また、当時冷戦下にあった世界では、ベトナム戦争が泥沼化し、アメリカの敗戦が現実を帯び始めていた頃であり、アメリカ国内では公民権運動の中心人物とされたキング牧師の暗殺、平和運動の高まりなどがあり、日本国内でもGNP(Gross National Ploductの略称)が世界第2位となるほど経済が潤った時期に当たります。
 
こう言った背景から、明治の日本を描く下地、つまり、現地取材が許されていなかったという点や、採用した当時の歪曲された歴史資料を頼らなければならなかったという事実につきあたります。また、そう言った資料が公開されたのは、GNP(Gross National Ploduct)が世界第2位と発表された昭和44年に、陸軍の資料と海軍の資料が開示されたことからも、日露戦争の研究が初歩的な段階で、資料に関しての検証が不十分なまま、物語にしてしまったと言う部分があり、私は司馬遼太郎氏が、この限られた資料の中で、他の事実を隠した『極秘戦史』を、まともなものと認識できなかった可能性があります。
 
別の視点からは、彼の精神性が影響したのだと、言われております。実際、司馬遼太郎氏は天皇をこの『坂の上の雲』では登場させておりません。
これは、悪の精神性の象徴であると言う事で、彼は忌み嫌ったと言う可能性があります。例えば、陸軍の軍神となった橘周太を、「軍歌で有名な、あの橘周太が戦死した」と書いてあるように、乃木希典の評価を下げる描写が目立つのもこのためと考えられます。

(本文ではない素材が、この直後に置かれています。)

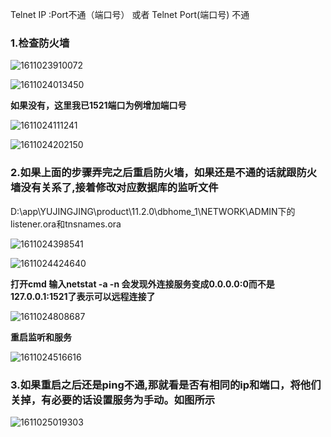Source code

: Telnet IP :Port不通（端口号） 或者 Telnet Port(端口号) 不通

### 1.检查防火墙

![1611023910072](F:\图片存档\1611023910072.png)

![1611024013450](F:\图片存档\1611024013450.png)

**如果没有，这里我已1521端口为例增加端口号**

![1611024111241](F:\图片存档\1611024111241.png)

![1611024202150](F:\图片存档\1611024202150.png)

### 2.如果上面的步骤弄完之后重启防火墙，如果还是不通的话就跟防火墙没有关系了,接着修改对应数据库的监听文件

D:\app\YUJINGJING\product\11.2.0\dbhome_1\NETWORK\ADMIN下的listener.ora和tnsnames.ora

![1611024398541](F:\图片存档\1611024398541.png)

![1611024424640](F:\图片存档\1611024424640.png)

**打开cmd 输入netstat -a -n 会发现外连接服务变成0.0.0.0:0而不是127.0.0.1:1521了表示可以远程连接了**

![1611024808687](F:\图片存档\1611024808687.png)

**重启监听和服务**

![1611024516616](F:\图片存档\1611024516616.png)

### 3.如果重启之后还是ping不通,那就看是否有相同的ip和端口，将他们关掉，有必要的话设置服务为手动。如图所示

![1611025019303](F:\图片存档\1611025019303.png)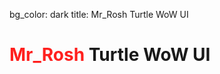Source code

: bg_color: dark
title: Mr_Rosh Turtle WoW UI


# <span style="color: #ff201e">Mr_Rosh</span> Turtle WoW UI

それゆえ、彼が悩みに悩みぬいて、作成した。作品だと私には思えるのです。
 
今現在、この物語を描き直すと、どう言ったことになるのか…と、私は考えてしまいますが、これらの事を知った上で、また読み直してみたり、ドラマを見たりするのも良いと思います。
 
最後に、この話を締めくくるために、昨年の記事の最後の部分を抜粋して終えようと思います。
 
この時代の政治家は、「日本を一人前の国にし、これを維持する」と言う精神がありました。それは、戦後の初期も同様のことだったと言っていいでしょう。しかし、今はどうか、それは、80年前の日本にあったと私は思うのです。
日本も一時期、2大政党制になるものの、政治の乱れにより、「5.15事件」で早くも崩壊します。
つまり、「日本をに一人前の国にし、これを維持する」と言う精神が薄れたからこそ、太平洋戦争の敗戦は起きたと言うのは言いすぎかもしれません。しかし、彼に言わせれば、そう言う事だったのかもしれません。
今の時代の人間にとって、明治の志を持った人々の活躍を、単なる活躍の活劇でとらえるのではなく、今後の時代の指標として、とらえなければならないと私は思うのです。
(加筆修正しました。)
 
つまり、私たちにも当てはまることだと言えるのかもしれません。
 
以上です。拝見していただきましてありがとうございました。